Outra novidade trazida pelo novo Código Civil é a possibilidade de instituição do Conselho Fiscal nas sociedades limitadas. Instituído por analogia à Lei das Sociedades por Ações, compete ao Conselho Fiscal, além daquelas atribuições que poderão ser dadas pelo contrato social, o exame dos livros da sociedade, devendo denunciar os erros e fraudes encontradas, convocar assembléia dos sócios sempre que existam motivos graves e urgentes para tanto, e emitir pareceres sobre os negócios e as operações da sociedade.
O novo texto legal sobre as sociedades por quotas de responsabilidade limitada muito se assemelha à legislação aplicável às companhias no que se refere à deliberação dos sócios, às formalidades para convocação, instalação e direção das assembléias, conforme dispõem os artigos 1071 a 1080 do novo Código Civil. Desta forma, embora não precisem prever expressamente em seus contratos sociais, as sociedades limitadas deverão se adaptar à nova forma de deliberação pelos seus sócios.
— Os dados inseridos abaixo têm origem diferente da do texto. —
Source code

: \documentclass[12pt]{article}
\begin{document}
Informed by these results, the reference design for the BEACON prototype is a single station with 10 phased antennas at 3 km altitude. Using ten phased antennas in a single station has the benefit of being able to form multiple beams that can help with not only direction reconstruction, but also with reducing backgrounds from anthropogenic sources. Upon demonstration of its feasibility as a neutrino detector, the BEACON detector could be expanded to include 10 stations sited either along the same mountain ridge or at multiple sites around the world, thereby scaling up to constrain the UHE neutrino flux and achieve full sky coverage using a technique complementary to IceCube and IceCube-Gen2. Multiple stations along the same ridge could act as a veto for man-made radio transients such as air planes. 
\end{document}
As sociedades com mais de dez quotistas deverão sempre deliberar em assembléia devidamente convocada e instalada. Esta convocação deverá ser publicada por três vezes, com antecedência mínima de oito dias da realização da assembléia, ficando dispensada a convocação caso esteja presente a totalidade dos sócios.
Para a instalação das assembléias em primeira chamada será necessária a presença de 3/4 do capital social e em segunda chamada com qualquer número. Porém, as decisões deverão respeitar os quoruns mínimos trazidos pelo artigo 1076 do novo Código Civil, ou seja, será necessária a aprovação de 75% do capital social para a modificação do contrato social, fusão, incorporação ou dissolução da sociedade. Pelo mesmo artigo, será necessária a aprovação da maioria do capital social para a nomeação, destituição e definição da remuneração dos administradores. Assim, uma assembléia de quotistas instalada em segunda convocação com um número de participantes que seja inferior aos mínimos mencionados acima não poderá deliberar sobre essas matérias, entre outras. Vale ressaltar que as deliberações que infringirem a lei tornam ilimitada a responsabilidade daqueles que a aprovarem.
Outro instituto muito semelhante à legislação aplicável às companhias e que agora deverá ser adotado pelas limitadas refere-se à obrigação de se realizar uma “assembléia geral ordinária” onde serão tomadas as contas dos administradores, aprovados o balanço patrimonial e as demonstrações financeiras, além da designação dos administradores.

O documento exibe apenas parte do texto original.